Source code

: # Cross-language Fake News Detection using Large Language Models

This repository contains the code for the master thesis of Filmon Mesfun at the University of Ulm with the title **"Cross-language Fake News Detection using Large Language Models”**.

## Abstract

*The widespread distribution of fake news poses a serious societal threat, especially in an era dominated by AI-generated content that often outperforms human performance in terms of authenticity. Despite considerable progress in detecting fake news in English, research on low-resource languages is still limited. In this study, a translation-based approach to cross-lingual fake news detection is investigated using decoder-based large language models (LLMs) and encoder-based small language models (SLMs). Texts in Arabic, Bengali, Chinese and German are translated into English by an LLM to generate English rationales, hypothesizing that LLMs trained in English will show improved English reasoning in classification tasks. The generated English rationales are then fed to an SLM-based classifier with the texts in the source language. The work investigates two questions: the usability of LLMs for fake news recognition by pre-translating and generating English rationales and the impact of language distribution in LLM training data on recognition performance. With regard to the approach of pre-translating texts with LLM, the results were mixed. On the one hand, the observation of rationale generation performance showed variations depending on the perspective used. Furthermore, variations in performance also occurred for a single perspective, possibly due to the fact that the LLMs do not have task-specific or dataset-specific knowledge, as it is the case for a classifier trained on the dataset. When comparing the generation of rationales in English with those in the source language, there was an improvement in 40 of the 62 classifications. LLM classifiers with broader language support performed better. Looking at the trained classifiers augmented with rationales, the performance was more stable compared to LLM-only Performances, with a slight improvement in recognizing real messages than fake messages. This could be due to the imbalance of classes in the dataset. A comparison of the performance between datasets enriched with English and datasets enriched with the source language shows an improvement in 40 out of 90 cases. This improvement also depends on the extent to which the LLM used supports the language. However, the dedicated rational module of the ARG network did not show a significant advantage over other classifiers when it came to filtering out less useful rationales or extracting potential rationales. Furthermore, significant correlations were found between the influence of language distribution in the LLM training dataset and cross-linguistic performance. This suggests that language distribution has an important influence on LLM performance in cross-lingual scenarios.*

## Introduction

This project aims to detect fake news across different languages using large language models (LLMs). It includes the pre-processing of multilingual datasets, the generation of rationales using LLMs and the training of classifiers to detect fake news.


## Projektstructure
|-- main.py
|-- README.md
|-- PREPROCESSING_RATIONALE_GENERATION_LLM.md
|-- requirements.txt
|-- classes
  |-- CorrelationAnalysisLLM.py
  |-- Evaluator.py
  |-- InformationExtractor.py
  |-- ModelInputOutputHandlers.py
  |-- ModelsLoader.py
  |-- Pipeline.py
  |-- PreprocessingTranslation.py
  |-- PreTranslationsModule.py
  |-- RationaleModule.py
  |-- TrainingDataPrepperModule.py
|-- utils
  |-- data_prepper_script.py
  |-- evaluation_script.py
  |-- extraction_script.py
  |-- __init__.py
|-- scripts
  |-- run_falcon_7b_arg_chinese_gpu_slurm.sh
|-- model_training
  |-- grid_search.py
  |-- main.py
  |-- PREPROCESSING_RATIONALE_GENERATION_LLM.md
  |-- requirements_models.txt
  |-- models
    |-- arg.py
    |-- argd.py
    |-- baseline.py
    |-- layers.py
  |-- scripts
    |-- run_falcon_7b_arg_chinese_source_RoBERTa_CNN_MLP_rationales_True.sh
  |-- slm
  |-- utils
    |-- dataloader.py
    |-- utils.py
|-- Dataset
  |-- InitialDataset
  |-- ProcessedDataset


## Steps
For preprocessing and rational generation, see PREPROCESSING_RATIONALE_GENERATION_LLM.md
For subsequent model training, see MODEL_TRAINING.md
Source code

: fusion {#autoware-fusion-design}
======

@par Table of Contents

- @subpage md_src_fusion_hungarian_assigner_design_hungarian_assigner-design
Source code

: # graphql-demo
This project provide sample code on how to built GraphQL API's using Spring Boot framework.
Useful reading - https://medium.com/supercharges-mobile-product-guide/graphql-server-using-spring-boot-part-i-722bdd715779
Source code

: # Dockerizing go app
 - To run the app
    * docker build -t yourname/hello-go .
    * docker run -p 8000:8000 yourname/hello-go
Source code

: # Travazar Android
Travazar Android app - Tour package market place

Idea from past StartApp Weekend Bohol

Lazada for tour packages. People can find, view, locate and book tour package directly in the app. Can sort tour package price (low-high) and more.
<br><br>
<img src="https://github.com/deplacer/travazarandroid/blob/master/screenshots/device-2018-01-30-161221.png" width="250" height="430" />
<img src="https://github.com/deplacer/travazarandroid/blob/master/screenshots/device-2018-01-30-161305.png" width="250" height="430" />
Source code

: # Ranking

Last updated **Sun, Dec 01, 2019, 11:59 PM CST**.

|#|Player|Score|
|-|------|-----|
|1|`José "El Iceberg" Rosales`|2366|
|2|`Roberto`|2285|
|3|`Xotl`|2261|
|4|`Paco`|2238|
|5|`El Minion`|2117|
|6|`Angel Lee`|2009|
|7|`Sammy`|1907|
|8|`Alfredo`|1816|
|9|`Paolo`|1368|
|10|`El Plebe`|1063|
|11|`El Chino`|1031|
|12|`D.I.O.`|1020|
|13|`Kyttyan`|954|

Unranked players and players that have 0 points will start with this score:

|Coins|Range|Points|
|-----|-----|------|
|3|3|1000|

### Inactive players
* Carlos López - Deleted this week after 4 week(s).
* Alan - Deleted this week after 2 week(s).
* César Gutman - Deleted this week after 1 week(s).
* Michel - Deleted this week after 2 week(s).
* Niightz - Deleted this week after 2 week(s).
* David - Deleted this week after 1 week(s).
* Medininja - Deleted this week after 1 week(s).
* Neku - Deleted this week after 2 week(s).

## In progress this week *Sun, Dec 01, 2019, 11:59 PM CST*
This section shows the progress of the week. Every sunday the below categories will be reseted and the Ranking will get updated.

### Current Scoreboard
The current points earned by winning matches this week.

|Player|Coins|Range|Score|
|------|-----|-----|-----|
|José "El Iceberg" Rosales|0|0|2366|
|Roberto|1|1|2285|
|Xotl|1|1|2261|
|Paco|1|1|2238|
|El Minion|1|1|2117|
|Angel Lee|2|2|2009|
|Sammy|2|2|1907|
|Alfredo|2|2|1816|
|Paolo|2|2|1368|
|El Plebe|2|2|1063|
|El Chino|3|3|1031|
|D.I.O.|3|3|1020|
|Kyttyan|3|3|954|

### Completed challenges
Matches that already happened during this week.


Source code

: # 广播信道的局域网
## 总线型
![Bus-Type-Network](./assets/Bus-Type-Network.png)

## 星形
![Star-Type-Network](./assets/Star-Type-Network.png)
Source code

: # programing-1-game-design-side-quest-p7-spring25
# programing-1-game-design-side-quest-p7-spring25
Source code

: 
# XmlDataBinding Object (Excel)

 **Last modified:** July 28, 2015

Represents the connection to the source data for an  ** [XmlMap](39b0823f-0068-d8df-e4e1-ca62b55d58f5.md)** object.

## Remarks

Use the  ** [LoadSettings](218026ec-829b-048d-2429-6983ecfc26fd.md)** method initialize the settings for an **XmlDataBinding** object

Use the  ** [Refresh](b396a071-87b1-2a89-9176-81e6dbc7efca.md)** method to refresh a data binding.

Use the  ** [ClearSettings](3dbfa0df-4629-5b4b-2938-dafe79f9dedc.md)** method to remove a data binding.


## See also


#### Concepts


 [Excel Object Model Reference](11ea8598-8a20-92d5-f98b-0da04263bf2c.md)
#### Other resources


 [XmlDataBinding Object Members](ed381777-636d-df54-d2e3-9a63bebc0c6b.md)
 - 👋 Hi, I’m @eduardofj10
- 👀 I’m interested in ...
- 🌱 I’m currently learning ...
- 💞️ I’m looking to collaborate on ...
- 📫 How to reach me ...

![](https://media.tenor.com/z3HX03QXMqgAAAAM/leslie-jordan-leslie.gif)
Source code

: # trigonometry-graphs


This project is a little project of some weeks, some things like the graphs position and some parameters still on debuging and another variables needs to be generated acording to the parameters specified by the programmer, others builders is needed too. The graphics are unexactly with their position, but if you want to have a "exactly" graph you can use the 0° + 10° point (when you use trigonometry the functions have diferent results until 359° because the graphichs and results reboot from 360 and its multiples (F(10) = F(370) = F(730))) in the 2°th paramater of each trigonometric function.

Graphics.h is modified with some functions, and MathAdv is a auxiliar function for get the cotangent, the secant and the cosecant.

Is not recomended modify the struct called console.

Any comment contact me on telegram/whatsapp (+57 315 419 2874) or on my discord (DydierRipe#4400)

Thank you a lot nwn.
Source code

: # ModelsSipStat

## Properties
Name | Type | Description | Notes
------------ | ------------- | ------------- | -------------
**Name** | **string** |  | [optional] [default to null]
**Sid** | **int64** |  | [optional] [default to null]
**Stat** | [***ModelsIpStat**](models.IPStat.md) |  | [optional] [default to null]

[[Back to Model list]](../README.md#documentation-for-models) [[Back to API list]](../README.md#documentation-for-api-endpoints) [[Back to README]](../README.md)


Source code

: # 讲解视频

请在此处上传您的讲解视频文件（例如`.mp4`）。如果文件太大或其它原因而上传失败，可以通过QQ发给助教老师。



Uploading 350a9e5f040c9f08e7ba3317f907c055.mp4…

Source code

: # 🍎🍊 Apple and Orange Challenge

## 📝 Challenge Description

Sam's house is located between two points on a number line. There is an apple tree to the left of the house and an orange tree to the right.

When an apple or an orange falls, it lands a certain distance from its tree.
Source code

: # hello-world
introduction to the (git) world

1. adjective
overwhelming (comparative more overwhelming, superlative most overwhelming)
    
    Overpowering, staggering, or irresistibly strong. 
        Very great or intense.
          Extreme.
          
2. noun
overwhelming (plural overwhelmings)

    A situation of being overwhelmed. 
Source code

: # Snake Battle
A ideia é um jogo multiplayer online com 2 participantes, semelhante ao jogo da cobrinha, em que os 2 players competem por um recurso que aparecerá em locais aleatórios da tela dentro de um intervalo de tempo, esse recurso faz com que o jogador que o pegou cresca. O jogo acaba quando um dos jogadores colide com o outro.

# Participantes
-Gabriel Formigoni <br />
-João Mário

**Problem requirements**
Output nothing but the lines from the one containing "A situation of being overwhelmed." through the last line of the data, exactly as they stand.

**Exercise output**
    A situation of being overwhelmed. 
Source code

: # Snake Battle
A ideia é um jogo multiplayer online com 2 participantes, semelhante ao jogo da cobrinha, em que os 2 players competem por um recurso que aparecerá em locais aleatórios da tela dentro de um intervalo de tempo, esse recurso faz com que o jogador que o pegou cresca. O jogo acaba quando um dos jogadores colide com o outro.

# Participantes
-Gabriel Formigoni <br />
-João Mário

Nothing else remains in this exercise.